I am the author of the linked FAQ, and I just wanted to clarify on
question number 14. The answer intended for developers who find that their programs does not work with files larger than 2GB by default. But using larger files on 32bit Linux is no problem as long as you just have the
right defines in the begining of the program before any includes.
This is all aimed at developers. What this means for users is, that the most important programs on 32 bit Linux does work with large files by now. There is a lot of programs that rarely touch files larger than a few MB. And for those programs, you might never notice whether they support large files or not.
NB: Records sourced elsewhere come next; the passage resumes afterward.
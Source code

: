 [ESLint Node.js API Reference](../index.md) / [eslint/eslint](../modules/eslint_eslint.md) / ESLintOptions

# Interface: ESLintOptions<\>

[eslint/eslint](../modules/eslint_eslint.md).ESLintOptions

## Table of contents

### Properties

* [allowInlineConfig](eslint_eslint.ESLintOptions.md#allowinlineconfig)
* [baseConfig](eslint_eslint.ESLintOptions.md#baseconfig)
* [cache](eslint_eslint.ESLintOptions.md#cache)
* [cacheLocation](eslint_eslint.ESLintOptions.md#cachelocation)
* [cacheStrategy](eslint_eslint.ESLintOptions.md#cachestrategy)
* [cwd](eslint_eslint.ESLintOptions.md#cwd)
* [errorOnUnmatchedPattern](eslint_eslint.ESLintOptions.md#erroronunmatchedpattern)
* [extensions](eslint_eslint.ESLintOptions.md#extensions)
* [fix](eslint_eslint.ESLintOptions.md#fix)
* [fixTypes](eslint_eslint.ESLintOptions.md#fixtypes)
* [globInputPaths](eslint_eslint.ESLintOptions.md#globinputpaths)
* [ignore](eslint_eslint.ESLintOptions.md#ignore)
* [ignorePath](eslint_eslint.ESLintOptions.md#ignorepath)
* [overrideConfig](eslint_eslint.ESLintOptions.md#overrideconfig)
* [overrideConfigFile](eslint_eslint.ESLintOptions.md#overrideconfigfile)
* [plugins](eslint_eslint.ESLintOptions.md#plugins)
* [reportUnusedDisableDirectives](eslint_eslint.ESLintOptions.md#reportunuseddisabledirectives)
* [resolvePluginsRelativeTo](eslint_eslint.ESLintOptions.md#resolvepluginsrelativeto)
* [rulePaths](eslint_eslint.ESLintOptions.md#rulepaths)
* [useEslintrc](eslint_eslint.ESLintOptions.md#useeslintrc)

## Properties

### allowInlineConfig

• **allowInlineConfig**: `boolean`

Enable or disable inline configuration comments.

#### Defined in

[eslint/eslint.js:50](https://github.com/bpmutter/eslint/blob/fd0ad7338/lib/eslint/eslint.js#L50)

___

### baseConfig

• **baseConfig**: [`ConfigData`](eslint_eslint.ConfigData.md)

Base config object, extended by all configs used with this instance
As a user you may run into a program which is typically used for files in the 100MB to 1GB range and be surprised to find it not working with files of 2GB or more. In that case you could blame the developer of the program, or you could blame the developers of glibc for not making large files supported by default. A much more productive approach would be to download the source, add a few defines in the right places, compile and thoroughly test the program on large files.
Thus as a user even if you need to work with files larger than 4GB, you might be able to do so on a 32 bit machine. However there are cases where you might still benefit from a 64 bit machine. If you have more than 896MB of RAM, memory management in IA32 Linux starts getting tricky. Older kernels didn't support it at all. But eventhough 2.4 and later can handle more RAM, you don't get full benefit of the RAM above 896MB. If you have 2GB or less, you probably shouldn't worry about this. If you have 4GB or more you definitely should worry. If you have that much RAM a 32 bit architecture will be too limited.
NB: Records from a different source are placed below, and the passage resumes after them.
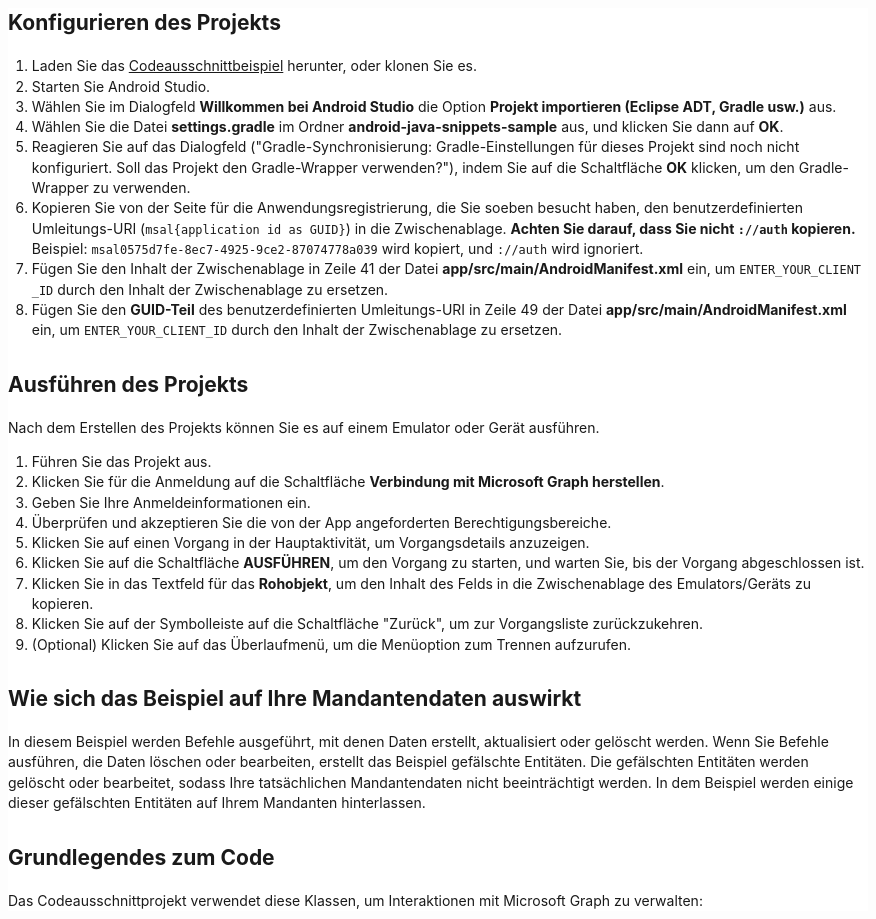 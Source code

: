 ## Konfigurieren des Projekts

1. Laden Sie das [Codeausschnittbeispiel](../../) herunter, oder klonen Sie es.
2. Starten Sie Android Studio.
3. Wählen Sie im Dialogfeld **Willkommen bei Android Studio** die Option **Projekt importieren (Eclipse ADT, Gradle usw.)** aus.
4. Wählen Sie die Datei **settings.gradle** im Ordner **android-java-snippets-sample** aus, und klicken Sie dann auf **OK**.
5. Reagieren Sie auf das Dialogfeld ("Gradle-Synchronisierung: Gradle-Einstellungen für dieses Projekt sind noch nicht konfiguriert. Soll das Projekt den Gradle-Wrapper verwenden?"), indem Sie auf die Schaltfläche **OK** klicken, um den Gradle-Wrapper zu verwenden. 
4. Kopieren Sie von der Seite für die Anwendungsregistrierung, die Sie soeben besucht haben, den benutzerdefinierten Umleitungs-URI (`msal{application id as GUID}`) in die Zwischenablage. **Achten Sie darauf, dass Sie nicht `://auth` kopieren.**
   <br/>Beispiel: `msal0575d7fe-8ec7-4925-9ce2-87074778a039` wird kopiert, und `://auth` wird ignoriert.
4. Fügen Sie den Inhalt der Zwischenablage in Zeile 41 der Datei **app/src/main/AndroidManifest.xml** ein, um `ENTER_YOUR_CLIENT_ID` durch den Inhalt der Zwischenablage zu ersetzen.
4. Fügen Sie den **GUID-Teil** des benutzerdefinierten Umleitungs-URI in Zeile 49 der Datei **app/src/main/AndroidManifest.xml** ein, um `ENTER_YOUR_CLIENT_ID` durch den Inhalt der Zwischenablage zu ersetzen.

## Ausführen des Projekts
Nach dem Erstellen des Projekts können Sie es auf einem Emulator oder Gerät ausführen.

1. Führen Sie das Projekt aus.
2. Klicken Sie für die Anmeldung auf die Schaltfläche **Verbindung mit Microsoft Graph herstellen**.
3. Geben Sie Ihre Anmeldeinformationen ein.
4. Überprüfen und akzeptieren Sie die von der App angeforderten Berechtigungsbereiche.
4. Klicken Sie auf einen Vorgang in der Hauptaktivität, um Vorgangsdetails anzuzeigen.
5. Klicken Sie auf die Schaltfläche **AUSFÜHREN**, um den Vorgang zu starten, und warten Sie, bis der Vorgang abgeschlossen ist.
6. Klicken Sie in das Textfeld für das **Rohobjekt**, um den Inhalt des Felds in die Zwischenablage des Emulators/Geräts zu kopieren.
7. Klicken Sie auf der Symbolleiste auf die Schaltfläche "Zurück", um zur Vorgangsliste zurückzukehren.
8. (Optional) Klicken Sie auf das Überlaufmenü, um die Menüoption zum Trennen aufzurufen.

## Wie sich das Beispiel auf Ihre Mandantendaten auswirkt
In diesem Beispiel werden Befehle ausgeführt, mit denen Daten erstellt, aktualisiert oder gelöscht werden. Wenn Sie Befehle ausführen, die Daten löschen oder bearbeiten, erstellt das Beispiel gefälschte Entitäten. Die gefälschten Entitäten werden gelöscht oder bearbeitet, sodass Ihre tatsächlichen Mandantendaten nicht beeinträchtigt werden. In dem Beispiel werden einige dieser gefälschten Entitäten auf Ihrem Mandanten hinterlassen.

## Grundlegendes zum Code
Das Codeausschnittprojekt verwendet diese Klassen, um Interaktionen mit Microsoft Graph zu verwalten:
There is another reason why you might want a 64 bit architecture (even if you have less than 1GB of RAM). That is the virtual address space. Even if you don't have that much physical RAM, you might still have a need for that much virtual address space. There is a number of reasons why your virtual address space might need to be significantly larger than your physical RAM. If you have enough swap, a process might simply use more. In some cases the most efficient way to solve a problem might involve mapping the same physical RAM on a few different virtual addresses. Because of fragmentation you might not be able to use all of the avilable address space. Finally a program might have a need to mmap large files, in which case you will need address space for that. Combine the four, and a few GB of address space will not seem like a lot. There are
tweaks which will help you get the most out of a limited address space. But in the end they will only buy you a little, and if your data grows, you might end up needing a 64 bit architecture anyway.
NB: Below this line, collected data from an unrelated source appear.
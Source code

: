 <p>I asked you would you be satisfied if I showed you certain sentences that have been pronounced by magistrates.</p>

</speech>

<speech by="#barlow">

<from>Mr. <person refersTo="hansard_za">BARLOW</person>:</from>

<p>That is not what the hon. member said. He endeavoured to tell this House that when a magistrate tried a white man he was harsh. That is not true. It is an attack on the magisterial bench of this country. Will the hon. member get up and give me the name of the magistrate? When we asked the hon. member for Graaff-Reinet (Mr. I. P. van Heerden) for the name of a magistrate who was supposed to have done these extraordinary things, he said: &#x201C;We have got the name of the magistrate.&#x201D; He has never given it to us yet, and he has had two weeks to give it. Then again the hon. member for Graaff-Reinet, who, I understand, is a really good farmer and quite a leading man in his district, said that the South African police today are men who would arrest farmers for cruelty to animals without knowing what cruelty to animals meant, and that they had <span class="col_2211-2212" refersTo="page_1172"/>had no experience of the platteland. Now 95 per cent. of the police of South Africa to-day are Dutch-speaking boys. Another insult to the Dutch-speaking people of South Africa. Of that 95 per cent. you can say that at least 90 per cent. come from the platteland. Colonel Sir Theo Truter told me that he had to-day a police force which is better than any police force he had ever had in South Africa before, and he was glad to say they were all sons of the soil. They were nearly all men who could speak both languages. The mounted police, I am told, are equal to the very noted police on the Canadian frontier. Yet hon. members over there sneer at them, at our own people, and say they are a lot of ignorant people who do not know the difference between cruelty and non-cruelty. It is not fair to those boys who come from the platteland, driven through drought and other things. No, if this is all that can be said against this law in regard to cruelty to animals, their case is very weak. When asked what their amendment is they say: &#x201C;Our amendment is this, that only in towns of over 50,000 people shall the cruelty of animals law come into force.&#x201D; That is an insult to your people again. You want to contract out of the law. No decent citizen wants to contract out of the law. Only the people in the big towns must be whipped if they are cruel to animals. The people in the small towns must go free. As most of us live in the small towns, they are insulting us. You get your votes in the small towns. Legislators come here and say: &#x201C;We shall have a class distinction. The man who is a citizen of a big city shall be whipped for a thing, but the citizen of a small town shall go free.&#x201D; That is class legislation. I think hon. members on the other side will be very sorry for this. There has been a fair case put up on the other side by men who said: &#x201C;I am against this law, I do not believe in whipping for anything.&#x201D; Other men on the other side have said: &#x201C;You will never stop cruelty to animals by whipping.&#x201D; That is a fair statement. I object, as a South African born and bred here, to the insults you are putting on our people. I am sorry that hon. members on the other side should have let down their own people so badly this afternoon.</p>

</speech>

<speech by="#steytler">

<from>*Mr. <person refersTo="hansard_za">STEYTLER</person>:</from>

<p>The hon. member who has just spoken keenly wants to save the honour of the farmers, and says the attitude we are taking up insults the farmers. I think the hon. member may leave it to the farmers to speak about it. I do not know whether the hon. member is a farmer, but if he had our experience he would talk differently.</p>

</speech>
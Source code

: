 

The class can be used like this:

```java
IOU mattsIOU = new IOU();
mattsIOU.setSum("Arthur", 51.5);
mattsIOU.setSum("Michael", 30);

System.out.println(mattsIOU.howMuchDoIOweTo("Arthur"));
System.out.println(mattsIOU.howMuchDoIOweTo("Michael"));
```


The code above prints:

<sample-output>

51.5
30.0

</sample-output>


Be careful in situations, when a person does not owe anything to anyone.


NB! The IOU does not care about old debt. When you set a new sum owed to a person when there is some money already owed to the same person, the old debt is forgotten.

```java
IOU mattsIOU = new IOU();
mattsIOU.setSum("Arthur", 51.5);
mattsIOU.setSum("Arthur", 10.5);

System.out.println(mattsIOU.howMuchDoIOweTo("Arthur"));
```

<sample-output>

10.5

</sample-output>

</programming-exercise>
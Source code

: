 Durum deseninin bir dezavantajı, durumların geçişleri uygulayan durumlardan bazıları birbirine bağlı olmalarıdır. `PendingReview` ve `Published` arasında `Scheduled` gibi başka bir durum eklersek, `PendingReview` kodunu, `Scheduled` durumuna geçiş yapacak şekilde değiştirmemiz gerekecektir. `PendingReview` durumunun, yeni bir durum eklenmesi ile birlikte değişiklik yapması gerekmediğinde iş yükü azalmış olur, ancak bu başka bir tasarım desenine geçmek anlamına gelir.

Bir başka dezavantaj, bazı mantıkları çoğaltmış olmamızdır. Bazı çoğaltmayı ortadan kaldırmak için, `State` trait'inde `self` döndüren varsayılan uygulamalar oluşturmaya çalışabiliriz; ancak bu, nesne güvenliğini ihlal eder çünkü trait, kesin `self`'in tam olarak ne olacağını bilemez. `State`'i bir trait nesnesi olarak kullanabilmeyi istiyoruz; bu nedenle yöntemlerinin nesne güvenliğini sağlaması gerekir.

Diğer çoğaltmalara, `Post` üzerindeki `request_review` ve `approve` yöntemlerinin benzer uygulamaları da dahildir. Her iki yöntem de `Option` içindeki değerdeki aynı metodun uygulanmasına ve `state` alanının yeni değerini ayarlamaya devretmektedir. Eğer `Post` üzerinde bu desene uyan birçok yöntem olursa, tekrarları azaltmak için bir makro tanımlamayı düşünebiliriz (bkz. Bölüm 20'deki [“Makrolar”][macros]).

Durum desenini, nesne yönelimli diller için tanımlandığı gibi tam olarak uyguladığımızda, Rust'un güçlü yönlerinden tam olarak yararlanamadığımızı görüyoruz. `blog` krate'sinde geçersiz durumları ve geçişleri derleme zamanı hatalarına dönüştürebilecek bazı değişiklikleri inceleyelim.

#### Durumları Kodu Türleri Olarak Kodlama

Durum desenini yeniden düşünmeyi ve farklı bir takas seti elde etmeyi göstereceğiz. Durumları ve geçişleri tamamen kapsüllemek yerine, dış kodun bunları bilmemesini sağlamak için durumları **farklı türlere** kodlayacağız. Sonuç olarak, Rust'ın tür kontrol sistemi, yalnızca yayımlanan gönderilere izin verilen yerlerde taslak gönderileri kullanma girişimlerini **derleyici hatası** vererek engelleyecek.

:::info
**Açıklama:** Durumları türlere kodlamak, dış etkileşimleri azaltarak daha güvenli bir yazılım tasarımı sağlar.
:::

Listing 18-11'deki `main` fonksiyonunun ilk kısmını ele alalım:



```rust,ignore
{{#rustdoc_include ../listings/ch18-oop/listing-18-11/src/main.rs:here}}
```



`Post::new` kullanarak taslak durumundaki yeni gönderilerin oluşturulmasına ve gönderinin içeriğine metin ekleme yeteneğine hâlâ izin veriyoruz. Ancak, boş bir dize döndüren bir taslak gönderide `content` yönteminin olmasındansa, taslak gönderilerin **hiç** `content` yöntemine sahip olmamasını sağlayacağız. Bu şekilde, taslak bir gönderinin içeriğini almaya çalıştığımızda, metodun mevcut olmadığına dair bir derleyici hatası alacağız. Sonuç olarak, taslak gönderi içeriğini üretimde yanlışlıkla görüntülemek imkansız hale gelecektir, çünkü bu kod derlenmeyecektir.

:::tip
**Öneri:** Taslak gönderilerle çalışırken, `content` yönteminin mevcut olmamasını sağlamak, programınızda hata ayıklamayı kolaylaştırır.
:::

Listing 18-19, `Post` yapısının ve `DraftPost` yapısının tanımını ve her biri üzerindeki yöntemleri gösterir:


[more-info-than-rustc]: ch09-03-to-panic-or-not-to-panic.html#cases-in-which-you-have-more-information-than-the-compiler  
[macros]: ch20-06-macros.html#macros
As a developer you should be able to figure out if your applications need more than the 3GB of address space they can typically get on a 32 bit architecture. As a user you might want to trust what the developer of the software tells you. If there is a particular piece of software you need to use to process large amounts of data, and the documentation doesn't make any recomendations about 32 vs. 64 bit architecture, I think you should go ahead and ask the developer what is recommended. (The answer might be that the application can benefit from a 64 bit architecture, but has received the most testing on a 32 bit architecture. In that case you will have to ask yourself whether you want to be the guniea pig and possibly gain the possibility to work with larger amounts of data. Or if you want to use a 32 bit architecture and hope you don't need to work data too large to be handled).